I hope I make sense.

Thank you all so much for the assistance,
GovZ

On 10/24/07, Danny Thomas <d.thomas at its.uq.edu.au> wrote:
>
> >       RES_BLAST is available in lib/bind
>
> It would be great if you could make RES_BLAST the default in resolv.conf,
> as it would overcome the bad behaviour of the (unix) resolver when the
> first name-server listed becomes unreachable.

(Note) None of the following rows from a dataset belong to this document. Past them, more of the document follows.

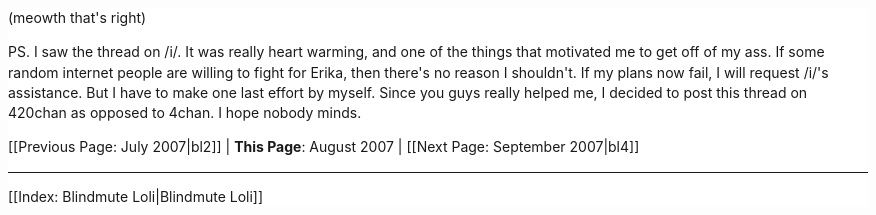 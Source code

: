 (meowth that's right)

PS. I saw the thread on /i/. It was really heart warming, and one of the things that motivated me to get off of my ass. If some random internet people are willing to fight for Erika, then there's no reason I shouldn't. If my plans now fail, I will request /i/'s assistance. But I have to make one last effort by myself. Since you guys really helped me, I decided to post this thread on 420chan as opposed to 4chan. I hope nobody minds.

[[Previous Page: July 2007|bl2]] | **This Page**: August 2007 | [[Next Page: September 2007|bl4]]  

---

[[Index: Blindmute Loli|Blindmute Loli]]

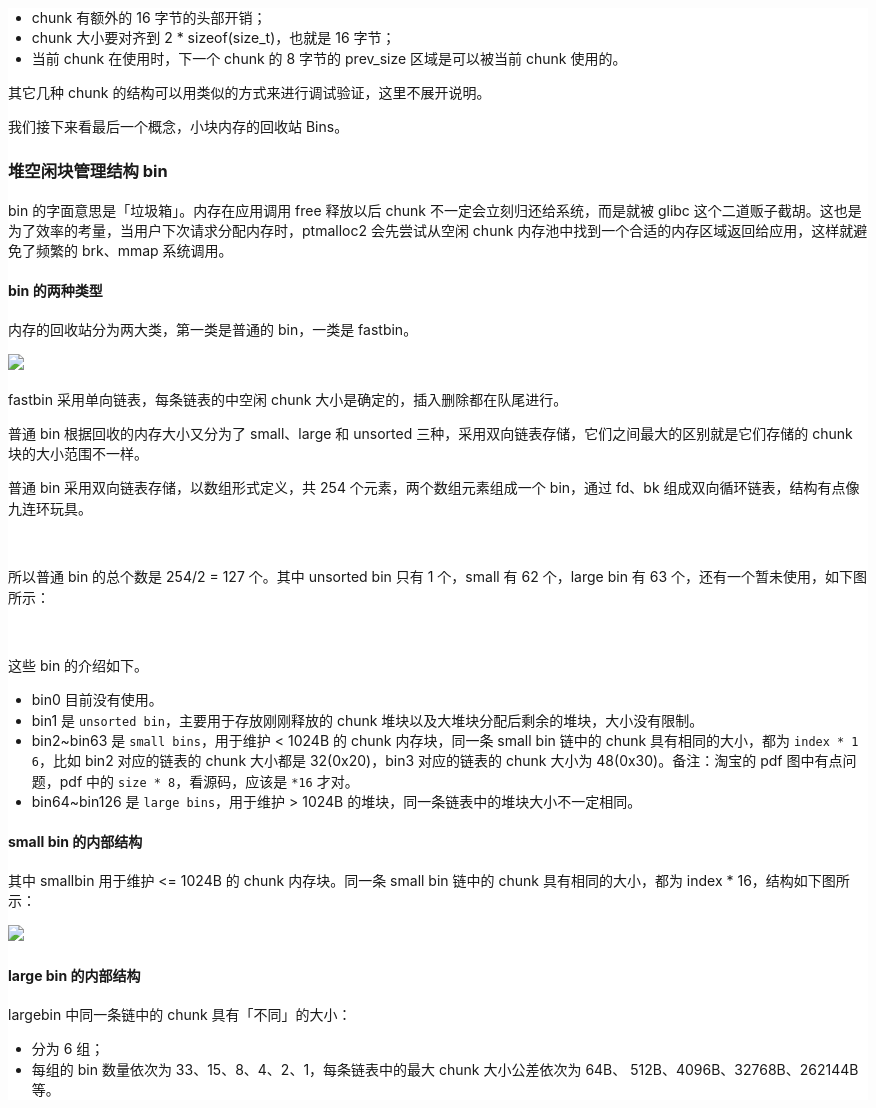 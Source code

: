 - chunk 有额外的 16 字节的头部开销；
- chunk 大小要对齐到 2 * sizeof(size_t)，也就是 16 字节；
- 当前 chunk 在使用时，下一个 chunk 的 8 字节的 prev_size 区域是可以被当前 chunk 使用的。

其它几种 chunk 的结构可以用类似的方式来进行调试验证，这里不展开说明。

我们接下来看最后一个概念，小块内存的回收站 Bins。


### 堆空闲块管理结构 bin

bin 的字面意思是「垃圾箱」。内存在应用调用 free 释放以后 chunk 不一定会立刻归还给系统，而是就被 glibc 这个二道贩子截胡。这也是为了效率的考量，当用户下次请求分配内存时，ptmalloc2 会先尝试从空闲 chunk 内存池中找到一个合适的内存区域返回给应用，这样就避免了频繁的 brk、mmap 系统调用。


#### bin 的两种类型

内存的回收站分为两大类，第一类是普通的 bin，一类是 fastbin。

![](https://p3-juejin.byteimg.com/tos-cn-i-k3u1fbpfcp/90bf0c4d643c4aab8d805bcfdf61c897~tplv-k3u1fbpfcp-zoom-1.image)


fastbin 采用单向链表，每条链表的中空闲 chunk 大小是确定的，插入删除都在队尾进行。

普通 bin 根据回收的内存大小又分为了 small、large 和 unsorted 三种，采用双向链表存储，它们之间最大的区别就是它们存储的 chunk 块的大小范围不一样。

普通 bin 采用双向链表存储，以数组形式定义，共 254 个元素，两个数组元素组成一个 bin，通过 fd、bk 组成双向循环链表，结构有点像九连环玩具。

<p align=center><img src="https://p3-juejin.byteimg.com/tos-cn-i-k3u1fbpfcp/e401962ed5a341eeabd920e00bcb41be~tplv-k3u1fbpfcp-zoom-1.image" alt=""  width="70%"/></p>

所以普通 bin 的总个数是 254/2 = 127 个。其中 unsorted bin 只有 1 个，small 有 62 个，large bin 有 63 个，还有一个暂未使用，如下图所示：

<p align=center><img src="https://p3-juejin.byteimg.com/tos-cn-i-k3u1fbpfcp/cc420cad74b94fac9afa9fdc0a9f2213~tplv-k3u1fbpfcp-zoom-1.image" alt=""  width="90%"/></p>




这些 bin 的介绍如下。

- bin0 目前没有使用。
- bin1 是 `unsorted bin`，主要用于存放刚刚释放的 chunk 堆块以及大堆块分配后剩余的堆块，大小没有限制。
- bin2~bin63 是 `small bins`，用于维护 < 1024B 的 chunk 内存块，同一条 small bin 链中的 chunk 具有相同的大小，都为 `index * 16`，比如 bin2 对应的链表的 chunk 大小都是 32(0x20)，bin3 对应的链表的 chunk 大小为 48(0x30)。备注：淘宝的 pdf 图中有点问题，pdf 中的 `size * 8`，看源码，应该是 `*16` 才对。
- bin64~bin126 是 `large bins`，用于维护 > 1024B 的堆块，同一条链表中的堆块大小不一定相同。

#### small bin 的内部结构

其中 smallbin 用于维护 <= 1024B 的 chunk 内存块。同一条 small bin 链中的 chunk 具有相同的大小，都为 index * 16，结构如下图所示：

![](https://p3-juejin.byteimg.com/tos-cn-i-k3u1fbpfcp/e12ae2611eb84833bda9dbff50578272~tplv-k3u1fbpfcp-zoom-1.image)

#### large bin 的内部结构

largebin 中同一条链中的 chunk 具有「不同」的大小：

- 分为 6 组；
- 每组的 bin 数量依次为 33、15、8、4、2、1，每条链表中的最大 chunk 大小公差依次为 64B、 512B、4096B、32768B、262144B 等。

Mind you, I don't know
> whether resolv.conf directives would come from bind, or whether it
> is code managed by the OS people importing bind code in the library.
>
> I know there are other approaches which do keep track of how quickly
> name-servers respond, and which soon learn when a name-server is unreach-
> able, but these involve daemons like a caching name-server or lwresd.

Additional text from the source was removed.